(Dataset items)
※ ※ ※
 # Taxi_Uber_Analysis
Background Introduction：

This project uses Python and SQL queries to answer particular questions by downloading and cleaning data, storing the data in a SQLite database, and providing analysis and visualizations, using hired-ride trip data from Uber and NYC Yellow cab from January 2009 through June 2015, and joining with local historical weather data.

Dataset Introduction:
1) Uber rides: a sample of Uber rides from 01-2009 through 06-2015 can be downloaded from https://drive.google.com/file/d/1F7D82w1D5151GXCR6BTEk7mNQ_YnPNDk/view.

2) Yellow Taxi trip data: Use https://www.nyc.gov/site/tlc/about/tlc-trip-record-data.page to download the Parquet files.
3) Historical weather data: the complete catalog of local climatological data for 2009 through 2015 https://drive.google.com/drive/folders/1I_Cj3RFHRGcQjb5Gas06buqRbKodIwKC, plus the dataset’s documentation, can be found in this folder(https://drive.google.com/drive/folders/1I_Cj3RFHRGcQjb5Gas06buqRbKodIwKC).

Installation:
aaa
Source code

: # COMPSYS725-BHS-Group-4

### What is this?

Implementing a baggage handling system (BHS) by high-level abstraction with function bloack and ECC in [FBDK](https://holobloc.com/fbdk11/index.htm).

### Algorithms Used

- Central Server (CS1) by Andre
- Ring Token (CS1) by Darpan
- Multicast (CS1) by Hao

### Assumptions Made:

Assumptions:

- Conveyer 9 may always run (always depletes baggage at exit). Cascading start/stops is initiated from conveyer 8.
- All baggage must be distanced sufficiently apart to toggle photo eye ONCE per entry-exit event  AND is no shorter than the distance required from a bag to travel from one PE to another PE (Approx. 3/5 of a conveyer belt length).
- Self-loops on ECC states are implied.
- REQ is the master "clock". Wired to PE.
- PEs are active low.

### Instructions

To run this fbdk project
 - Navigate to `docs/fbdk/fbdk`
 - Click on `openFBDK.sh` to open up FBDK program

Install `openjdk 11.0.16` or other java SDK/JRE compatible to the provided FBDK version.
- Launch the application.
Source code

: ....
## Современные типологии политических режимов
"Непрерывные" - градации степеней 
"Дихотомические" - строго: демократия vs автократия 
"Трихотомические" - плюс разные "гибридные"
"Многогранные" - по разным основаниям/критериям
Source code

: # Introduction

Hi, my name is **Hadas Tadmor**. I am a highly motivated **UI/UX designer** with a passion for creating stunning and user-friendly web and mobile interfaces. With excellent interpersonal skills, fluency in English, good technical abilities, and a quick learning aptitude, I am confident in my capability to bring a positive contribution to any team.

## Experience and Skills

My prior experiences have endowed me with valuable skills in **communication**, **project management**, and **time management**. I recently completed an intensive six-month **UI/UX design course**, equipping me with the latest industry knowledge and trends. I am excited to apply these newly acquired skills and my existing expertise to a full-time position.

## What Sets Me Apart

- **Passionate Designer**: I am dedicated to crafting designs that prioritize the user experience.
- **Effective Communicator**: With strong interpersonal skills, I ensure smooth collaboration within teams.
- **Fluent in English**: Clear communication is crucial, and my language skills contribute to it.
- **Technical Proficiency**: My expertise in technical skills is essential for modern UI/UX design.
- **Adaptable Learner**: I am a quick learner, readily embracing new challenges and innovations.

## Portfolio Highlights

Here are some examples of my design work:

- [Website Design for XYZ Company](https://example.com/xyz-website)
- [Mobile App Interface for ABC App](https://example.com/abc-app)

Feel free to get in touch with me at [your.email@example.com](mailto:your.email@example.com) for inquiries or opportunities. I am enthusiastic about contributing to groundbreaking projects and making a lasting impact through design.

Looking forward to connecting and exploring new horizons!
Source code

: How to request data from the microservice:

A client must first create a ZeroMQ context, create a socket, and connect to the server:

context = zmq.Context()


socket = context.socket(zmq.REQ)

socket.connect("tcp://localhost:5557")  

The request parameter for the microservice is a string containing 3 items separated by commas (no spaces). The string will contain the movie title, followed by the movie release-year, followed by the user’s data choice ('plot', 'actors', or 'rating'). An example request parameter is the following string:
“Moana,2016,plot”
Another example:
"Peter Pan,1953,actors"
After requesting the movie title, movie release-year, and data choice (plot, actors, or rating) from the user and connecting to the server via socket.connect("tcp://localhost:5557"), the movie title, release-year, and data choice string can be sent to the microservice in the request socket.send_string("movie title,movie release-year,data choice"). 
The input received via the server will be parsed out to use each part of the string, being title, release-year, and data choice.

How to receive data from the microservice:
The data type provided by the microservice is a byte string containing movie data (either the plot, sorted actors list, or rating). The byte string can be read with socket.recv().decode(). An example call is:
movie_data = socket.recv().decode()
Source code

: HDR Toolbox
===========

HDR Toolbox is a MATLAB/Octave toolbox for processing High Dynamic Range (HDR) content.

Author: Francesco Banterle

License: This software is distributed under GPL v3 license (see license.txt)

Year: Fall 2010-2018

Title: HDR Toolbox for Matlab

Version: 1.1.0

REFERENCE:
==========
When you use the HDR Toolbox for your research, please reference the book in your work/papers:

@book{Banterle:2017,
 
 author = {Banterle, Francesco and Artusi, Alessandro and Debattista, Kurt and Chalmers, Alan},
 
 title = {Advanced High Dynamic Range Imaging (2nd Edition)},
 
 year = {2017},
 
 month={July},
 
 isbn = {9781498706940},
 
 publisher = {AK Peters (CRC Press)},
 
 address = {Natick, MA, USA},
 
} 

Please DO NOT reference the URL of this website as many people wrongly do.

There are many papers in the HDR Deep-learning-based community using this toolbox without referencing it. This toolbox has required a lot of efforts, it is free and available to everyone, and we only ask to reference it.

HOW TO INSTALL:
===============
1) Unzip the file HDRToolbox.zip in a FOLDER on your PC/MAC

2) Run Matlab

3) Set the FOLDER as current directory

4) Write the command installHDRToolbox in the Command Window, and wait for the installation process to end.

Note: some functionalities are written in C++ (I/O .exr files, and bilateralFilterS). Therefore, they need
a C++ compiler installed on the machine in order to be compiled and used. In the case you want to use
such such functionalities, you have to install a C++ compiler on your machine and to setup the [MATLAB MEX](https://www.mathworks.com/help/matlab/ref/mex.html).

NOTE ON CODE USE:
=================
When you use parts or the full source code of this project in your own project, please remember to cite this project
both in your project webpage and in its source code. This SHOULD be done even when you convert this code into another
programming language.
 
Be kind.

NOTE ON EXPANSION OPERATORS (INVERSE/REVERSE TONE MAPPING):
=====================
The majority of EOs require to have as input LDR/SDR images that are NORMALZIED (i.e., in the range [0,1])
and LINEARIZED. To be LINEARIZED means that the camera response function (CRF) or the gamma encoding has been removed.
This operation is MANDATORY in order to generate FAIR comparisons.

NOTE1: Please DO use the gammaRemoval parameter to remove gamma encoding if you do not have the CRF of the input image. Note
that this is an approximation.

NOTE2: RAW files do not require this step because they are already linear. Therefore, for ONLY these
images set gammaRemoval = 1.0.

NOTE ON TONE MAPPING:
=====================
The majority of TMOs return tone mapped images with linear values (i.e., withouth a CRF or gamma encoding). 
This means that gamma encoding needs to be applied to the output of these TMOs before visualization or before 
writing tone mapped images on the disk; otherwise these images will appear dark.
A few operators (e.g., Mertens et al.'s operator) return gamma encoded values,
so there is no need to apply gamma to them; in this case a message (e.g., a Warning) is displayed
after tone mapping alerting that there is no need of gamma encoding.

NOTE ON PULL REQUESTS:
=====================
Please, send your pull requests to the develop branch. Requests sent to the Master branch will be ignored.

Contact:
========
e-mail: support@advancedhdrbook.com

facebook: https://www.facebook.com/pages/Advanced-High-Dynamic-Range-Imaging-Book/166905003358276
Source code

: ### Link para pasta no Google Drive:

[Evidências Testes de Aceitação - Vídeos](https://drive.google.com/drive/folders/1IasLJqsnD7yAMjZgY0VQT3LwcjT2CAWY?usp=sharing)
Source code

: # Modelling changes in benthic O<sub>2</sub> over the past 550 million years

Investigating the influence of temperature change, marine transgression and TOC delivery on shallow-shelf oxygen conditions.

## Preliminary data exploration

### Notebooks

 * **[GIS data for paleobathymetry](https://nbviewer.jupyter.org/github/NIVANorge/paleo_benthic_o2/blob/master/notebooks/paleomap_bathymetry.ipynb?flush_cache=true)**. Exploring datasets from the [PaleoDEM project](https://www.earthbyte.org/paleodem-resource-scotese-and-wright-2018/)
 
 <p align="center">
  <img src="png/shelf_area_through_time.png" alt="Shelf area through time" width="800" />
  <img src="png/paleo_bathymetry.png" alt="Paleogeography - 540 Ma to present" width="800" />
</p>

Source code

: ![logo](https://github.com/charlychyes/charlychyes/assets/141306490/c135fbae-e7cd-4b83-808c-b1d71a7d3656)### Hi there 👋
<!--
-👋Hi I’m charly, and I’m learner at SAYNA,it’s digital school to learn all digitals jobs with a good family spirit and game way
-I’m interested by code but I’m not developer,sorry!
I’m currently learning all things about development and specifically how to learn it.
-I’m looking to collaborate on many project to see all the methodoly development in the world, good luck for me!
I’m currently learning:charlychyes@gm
※ ※ ※
Above this instruction are the records; retype exactly the lines from the one containing "HDR Toolbox is" up to and including the one containing "When you use the".

=== Response to this task ===
HDR Toolbox is a MATLAB/Octave toolbox for processing High Dynamic Range (HDR) content.

Author: Francesco Banterle

License: This software is distributed under GPL v3 license (see license.txt)

Year: Fall 2010-2018

Title: HDR Toolbox for Matlab

Version: 1.1.0

REFERENCE:
==========
When you use the HDR Toolbox for your research, please reference the book in your work/papers:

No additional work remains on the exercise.